The R15 grant is funded by the National Institute of Neurological Disorders and Stroke, a branch of the National Institutes of Health (NIH), and aims to support research in institutions providing baccalaureate or advanced degrees to scientists who have not yet received major NIH funding.
This grant’s principal investigator is Clinton Canal, PhD, a professor of pharmaceutical sciences and investigator at Mercer, who has conducted extensive research into how serotonin receptors are affected in people with this disease.
Fragile X results from mutations in the FMR1 gene, which provides instructions for making a protein known as FMRP. Its loss is associated with a range of symptoms in patients, including intellectual disability, attention deficits, anxiety, and hyperactive behavior. About one-third also experience seizures caused by loud noises or bright lights.
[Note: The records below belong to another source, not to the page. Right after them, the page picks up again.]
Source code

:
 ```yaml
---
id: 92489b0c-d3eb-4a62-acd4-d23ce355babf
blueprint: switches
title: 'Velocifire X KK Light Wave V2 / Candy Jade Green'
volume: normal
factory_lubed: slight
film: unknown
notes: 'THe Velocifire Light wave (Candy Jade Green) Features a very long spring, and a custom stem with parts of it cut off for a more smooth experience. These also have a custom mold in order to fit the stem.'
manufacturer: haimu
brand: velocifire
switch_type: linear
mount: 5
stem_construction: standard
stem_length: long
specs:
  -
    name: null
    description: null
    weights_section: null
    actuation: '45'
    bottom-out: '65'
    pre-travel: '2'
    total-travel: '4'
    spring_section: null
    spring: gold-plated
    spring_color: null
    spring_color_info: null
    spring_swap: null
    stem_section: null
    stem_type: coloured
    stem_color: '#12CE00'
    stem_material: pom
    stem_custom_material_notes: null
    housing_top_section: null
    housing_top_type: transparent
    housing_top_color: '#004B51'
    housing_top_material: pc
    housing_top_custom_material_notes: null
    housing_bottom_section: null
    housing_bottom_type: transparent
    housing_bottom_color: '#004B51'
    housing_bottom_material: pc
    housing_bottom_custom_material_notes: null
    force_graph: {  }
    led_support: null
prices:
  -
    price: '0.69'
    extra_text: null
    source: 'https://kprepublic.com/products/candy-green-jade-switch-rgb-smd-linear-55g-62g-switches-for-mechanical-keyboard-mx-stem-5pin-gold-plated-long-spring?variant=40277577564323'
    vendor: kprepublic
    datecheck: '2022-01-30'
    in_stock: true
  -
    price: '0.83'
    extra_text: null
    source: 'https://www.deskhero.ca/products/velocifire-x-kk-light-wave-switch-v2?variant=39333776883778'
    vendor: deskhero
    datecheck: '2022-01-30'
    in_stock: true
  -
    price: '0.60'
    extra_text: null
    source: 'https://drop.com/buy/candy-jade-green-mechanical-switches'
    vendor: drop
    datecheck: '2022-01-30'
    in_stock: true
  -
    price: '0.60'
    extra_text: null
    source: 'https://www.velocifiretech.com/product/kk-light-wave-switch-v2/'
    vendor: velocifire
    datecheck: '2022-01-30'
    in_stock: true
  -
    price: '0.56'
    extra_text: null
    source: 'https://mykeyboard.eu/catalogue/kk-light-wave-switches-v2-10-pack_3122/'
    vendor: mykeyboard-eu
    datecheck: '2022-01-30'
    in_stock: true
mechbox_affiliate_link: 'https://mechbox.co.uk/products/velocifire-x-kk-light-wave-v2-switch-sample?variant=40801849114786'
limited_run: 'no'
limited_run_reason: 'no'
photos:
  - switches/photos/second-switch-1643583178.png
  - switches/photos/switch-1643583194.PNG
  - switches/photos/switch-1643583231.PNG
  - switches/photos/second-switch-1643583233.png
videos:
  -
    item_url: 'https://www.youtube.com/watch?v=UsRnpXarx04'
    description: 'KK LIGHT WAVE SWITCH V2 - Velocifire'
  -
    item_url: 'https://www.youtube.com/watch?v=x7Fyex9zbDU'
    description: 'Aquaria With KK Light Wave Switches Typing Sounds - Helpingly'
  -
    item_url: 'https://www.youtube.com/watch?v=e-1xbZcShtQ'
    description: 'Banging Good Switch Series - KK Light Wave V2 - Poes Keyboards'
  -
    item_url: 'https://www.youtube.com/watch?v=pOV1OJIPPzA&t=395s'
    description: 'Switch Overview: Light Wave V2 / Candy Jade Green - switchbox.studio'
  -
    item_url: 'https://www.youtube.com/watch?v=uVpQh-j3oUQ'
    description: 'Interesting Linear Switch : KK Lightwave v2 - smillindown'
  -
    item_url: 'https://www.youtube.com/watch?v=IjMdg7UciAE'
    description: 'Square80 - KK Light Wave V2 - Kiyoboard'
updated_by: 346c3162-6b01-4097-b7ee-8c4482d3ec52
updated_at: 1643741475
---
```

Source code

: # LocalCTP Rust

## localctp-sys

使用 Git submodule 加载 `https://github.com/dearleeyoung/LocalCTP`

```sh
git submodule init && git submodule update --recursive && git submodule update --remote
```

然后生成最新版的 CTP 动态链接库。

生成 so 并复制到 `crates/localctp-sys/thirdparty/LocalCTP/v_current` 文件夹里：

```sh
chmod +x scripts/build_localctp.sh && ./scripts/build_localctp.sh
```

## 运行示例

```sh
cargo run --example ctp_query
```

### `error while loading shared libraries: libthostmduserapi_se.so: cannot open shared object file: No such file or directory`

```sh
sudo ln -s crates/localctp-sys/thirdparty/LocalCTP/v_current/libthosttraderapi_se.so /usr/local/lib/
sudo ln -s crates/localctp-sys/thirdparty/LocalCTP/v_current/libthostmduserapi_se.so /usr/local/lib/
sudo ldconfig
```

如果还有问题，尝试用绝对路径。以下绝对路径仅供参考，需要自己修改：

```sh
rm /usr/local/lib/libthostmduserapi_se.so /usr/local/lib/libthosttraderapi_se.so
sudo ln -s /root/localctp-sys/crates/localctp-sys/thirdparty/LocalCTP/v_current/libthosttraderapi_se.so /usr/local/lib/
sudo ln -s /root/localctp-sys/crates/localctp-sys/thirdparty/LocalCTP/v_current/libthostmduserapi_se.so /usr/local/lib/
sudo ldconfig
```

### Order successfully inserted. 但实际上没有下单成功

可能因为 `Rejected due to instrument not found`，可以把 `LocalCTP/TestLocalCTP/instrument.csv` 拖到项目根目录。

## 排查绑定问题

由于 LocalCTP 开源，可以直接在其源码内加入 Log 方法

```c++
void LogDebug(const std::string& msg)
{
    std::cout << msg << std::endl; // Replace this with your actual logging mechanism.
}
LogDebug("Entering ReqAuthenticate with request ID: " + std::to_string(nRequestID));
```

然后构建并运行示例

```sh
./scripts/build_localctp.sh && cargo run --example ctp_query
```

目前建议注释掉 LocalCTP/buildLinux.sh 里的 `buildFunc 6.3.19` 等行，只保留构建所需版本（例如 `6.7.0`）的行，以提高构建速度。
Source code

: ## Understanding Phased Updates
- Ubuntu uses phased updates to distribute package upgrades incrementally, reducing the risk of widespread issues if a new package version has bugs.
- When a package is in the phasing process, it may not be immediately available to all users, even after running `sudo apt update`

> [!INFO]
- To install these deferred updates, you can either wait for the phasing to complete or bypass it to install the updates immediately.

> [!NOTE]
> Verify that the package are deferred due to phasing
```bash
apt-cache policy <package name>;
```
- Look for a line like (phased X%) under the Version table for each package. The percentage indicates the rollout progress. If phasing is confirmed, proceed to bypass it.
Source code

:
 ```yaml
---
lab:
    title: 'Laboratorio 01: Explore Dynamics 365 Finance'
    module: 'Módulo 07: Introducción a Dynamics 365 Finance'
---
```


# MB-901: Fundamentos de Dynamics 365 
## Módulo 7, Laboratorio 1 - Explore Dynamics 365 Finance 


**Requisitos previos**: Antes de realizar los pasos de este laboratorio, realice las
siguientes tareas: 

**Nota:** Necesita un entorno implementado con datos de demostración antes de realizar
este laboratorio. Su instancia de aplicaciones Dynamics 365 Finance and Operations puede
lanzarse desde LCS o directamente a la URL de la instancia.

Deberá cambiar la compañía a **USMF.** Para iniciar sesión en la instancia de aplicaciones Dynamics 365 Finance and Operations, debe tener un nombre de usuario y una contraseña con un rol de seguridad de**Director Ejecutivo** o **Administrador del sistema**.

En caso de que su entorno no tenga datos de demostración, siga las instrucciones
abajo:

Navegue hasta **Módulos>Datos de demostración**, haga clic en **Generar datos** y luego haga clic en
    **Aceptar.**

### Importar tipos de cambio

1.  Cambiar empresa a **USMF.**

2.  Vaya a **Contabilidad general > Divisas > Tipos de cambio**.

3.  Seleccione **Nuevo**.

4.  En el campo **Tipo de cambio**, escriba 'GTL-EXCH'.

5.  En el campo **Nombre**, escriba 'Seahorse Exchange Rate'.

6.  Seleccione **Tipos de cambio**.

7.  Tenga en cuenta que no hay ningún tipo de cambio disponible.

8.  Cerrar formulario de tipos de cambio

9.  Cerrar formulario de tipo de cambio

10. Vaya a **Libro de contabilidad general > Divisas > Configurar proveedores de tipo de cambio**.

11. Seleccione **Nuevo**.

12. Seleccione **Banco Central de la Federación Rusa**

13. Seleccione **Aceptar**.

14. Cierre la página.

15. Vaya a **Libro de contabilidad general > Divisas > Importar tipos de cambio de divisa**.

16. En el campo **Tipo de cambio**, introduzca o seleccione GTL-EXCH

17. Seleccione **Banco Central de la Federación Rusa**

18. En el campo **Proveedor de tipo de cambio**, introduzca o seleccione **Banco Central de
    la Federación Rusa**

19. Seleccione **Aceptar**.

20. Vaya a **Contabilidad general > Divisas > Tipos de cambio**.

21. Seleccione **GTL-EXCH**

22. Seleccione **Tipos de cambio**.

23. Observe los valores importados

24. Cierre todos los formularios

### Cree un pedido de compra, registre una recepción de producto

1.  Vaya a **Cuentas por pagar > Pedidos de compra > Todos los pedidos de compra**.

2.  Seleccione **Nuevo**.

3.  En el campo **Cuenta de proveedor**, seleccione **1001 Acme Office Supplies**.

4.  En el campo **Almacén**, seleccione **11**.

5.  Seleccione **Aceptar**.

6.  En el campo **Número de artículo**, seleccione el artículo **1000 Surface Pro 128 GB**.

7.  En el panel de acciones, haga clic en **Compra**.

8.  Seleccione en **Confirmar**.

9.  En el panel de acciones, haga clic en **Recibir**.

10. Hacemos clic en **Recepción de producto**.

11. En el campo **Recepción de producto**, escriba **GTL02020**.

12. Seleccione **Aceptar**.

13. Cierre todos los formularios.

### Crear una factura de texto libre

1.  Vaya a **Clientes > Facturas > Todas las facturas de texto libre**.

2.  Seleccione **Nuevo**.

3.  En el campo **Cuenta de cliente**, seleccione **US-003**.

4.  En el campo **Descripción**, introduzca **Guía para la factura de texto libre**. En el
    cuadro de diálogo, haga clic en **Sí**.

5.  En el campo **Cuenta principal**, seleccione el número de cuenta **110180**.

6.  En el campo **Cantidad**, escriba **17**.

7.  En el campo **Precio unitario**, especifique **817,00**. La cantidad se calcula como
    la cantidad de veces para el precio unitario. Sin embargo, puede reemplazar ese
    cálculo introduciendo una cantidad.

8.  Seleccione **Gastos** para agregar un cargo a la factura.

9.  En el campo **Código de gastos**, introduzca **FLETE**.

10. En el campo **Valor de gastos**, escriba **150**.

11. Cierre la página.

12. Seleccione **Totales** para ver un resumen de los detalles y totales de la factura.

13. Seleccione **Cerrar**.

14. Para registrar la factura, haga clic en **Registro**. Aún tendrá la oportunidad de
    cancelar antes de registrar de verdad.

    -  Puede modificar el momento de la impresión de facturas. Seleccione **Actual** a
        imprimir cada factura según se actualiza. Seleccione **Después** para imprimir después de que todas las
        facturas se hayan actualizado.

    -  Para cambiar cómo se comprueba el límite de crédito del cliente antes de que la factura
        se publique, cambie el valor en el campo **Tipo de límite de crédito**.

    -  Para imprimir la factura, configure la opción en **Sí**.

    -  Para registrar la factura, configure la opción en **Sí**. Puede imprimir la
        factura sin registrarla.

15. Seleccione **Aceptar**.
The serotonin system is one of the primary regulators of mood and anxiety, and appears to be altered in fragile X and autism spectrum disorder. Patients may be treated with medicines that manipulate the serotonin system, known as selective serotonin reuptake inhibitors that include the antidepressants fluoxetine (marketed as Prozac, among other brands) and sertraline, sold as Zoloft among other names.
However, there are at least 15 serotonin receptors, and many appear to control the brain circuits affected in neurodevelopmental and psychiatric disorders. Which of these could be therapeutic targets to provide meaningful benefits to fragile X patients remains unclear.
Canal received a $90,000 grant from the FRAXA Research Foundation in 2017 to investigate how the FMRP protein’s absence impacts the levels of serotonin receptors in neural systems affected by fragile X.
In previous published research working in a mouse model, Canal found that partially activating two serotonin receptors, 5-HT1A and 5-HT7, reduced stereotypy, or the involuntary, repetitive movements common in people with fragile X, in the animals.
The new project will focus on these two receptors.
“This new study will look at whether selectively activating serotonin 5-HT1A and selectively inactivating 5-HT7 receptors during an early developmental sensitive period prevents seizures and corrects alterations in brain activity in FXS [fragile X syndrome] mice,” Canal said.